Requirement -
The whole listing below must be printed again exactly, images excluded.

Data to process -
--------------------------------
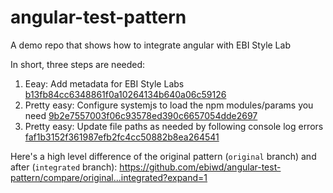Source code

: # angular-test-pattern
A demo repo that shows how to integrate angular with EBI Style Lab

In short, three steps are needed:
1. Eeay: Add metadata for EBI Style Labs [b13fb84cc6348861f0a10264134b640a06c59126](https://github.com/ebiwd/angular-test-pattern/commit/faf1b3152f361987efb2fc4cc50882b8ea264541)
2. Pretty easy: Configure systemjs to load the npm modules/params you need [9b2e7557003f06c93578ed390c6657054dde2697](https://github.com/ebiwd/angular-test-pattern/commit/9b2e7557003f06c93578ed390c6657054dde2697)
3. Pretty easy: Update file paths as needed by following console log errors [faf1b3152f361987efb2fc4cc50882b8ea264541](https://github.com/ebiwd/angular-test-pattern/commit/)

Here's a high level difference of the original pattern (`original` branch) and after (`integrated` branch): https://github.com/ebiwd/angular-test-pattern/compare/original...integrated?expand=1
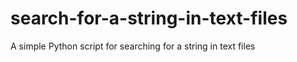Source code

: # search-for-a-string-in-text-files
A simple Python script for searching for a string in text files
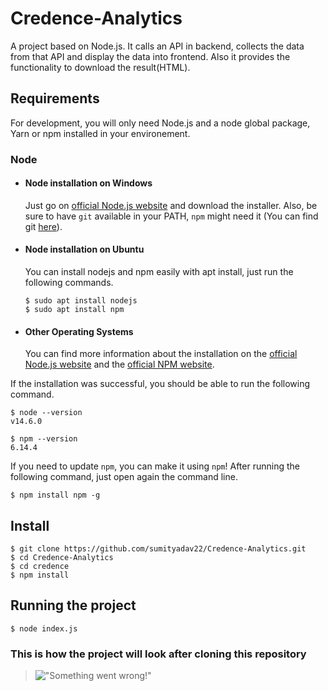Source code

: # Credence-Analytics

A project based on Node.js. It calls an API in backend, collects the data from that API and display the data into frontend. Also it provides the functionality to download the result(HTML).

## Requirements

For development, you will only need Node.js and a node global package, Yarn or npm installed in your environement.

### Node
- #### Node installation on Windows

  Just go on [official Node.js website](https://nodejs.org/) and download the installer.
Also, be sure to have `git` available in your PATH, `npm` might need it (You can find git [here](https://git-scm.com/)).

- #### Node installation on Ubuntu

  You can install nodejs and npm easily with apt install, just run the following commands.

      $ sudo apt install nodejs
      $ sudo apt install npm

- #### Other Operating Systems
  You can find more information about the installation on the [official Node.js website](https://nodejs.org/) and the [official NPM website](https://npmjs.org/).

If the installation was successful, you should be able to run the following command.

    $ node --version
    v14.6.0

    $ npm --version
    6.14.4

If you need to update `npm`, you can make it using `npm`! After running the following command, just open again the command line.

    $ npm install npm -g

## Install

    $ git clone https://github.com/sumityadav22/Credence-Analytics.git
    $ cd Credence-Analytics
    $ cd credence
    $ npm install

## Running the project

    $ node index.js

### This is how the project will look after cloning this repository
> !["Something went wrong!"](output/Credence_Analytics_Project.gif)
--------------------------------
Response -
Source code

: # angular-test-pattern
A demo repo that shows how to integrate angular with EBI Style Lab

In short, three steps are needed:
1. Eeay: Add metadata for EBI Style Labs [b13fb84cc6348861f0a10264134b640a06c59126](https://github.com/ebiwd/angular-test-pattern/commit/faf1b3152f361987efb2fc4cc50882b8ea264541)
2. Pretty easy: Configure systemjs to load the npm modules/params you need [9b2e7557003f06c93578ed390c6657054dde2697](https://github.com/ebiwd/angular-test-pattern/commit/9b2e7557003f06c93578ed390c6657054dde2697)
3. Pretty easy: Update file paths as needed by following console log errors [faf1b3152f361987efb2fc4cc50882b8ea264541](https://github.com/ebiwd/angular-test-pattern/commit/)

Here's a high level difference of the original pattern (`original` branch) and after (`integrated` branch): https://github.com/ebiwd/angular-test-pattern/compare/original...integrated?expand=1
Source code

: # search-for-a-string-in-text-files
A simple Python script for searching for a string in text files
Source code

: # Credence-Analytics

A project based on Node.js. It calls an API in backend, collects the data from that API and display the data into frontend. Also it provides the functionality to download the result(HTML).

## Requirements

For development, you will only need Node.js and a node global package, Yarn or npm installed in your environement.

### Node
- #### Node installation on Windows

  Just go on [official Node.js website](https://nodejs.org/) and download the installer.
Also, be sure to have `git` available in your PATH, `npm` might need it (You can find git [here](https://git-scm.com/)).

- #### Node installation on Ubuntu

  You can install nodejs and npm easily with apt install, just run the following commands.

      $ sudo apt install nodejs
      $ sudo apt install npm

- #### Other Operating Systems
  You can find more information about the installation on the [official Node.js website](https://nodejs.org/) and the [official NPM website](https://npmjs.org/).

If the installation was successful, you should be able to run the following command.

    $ node --version
    v14.6.0

    $ npm --version
    6.14.4

If you need to update `npm`, you can make it using `npm`! After running the following command, just open again the command line.

    $ npm install npm -g

## Install

    $ git clone https://github.com/sumityadav22/Credence-Analytics.git
    $ cd Credence-Analytics
    $ cd credence
    $ npm install

## Running the project

    $ node index.js

### This is how the project will look after cloning this repository
> !["Something went wrong!"](output/Credence_Analytics_Project.gif)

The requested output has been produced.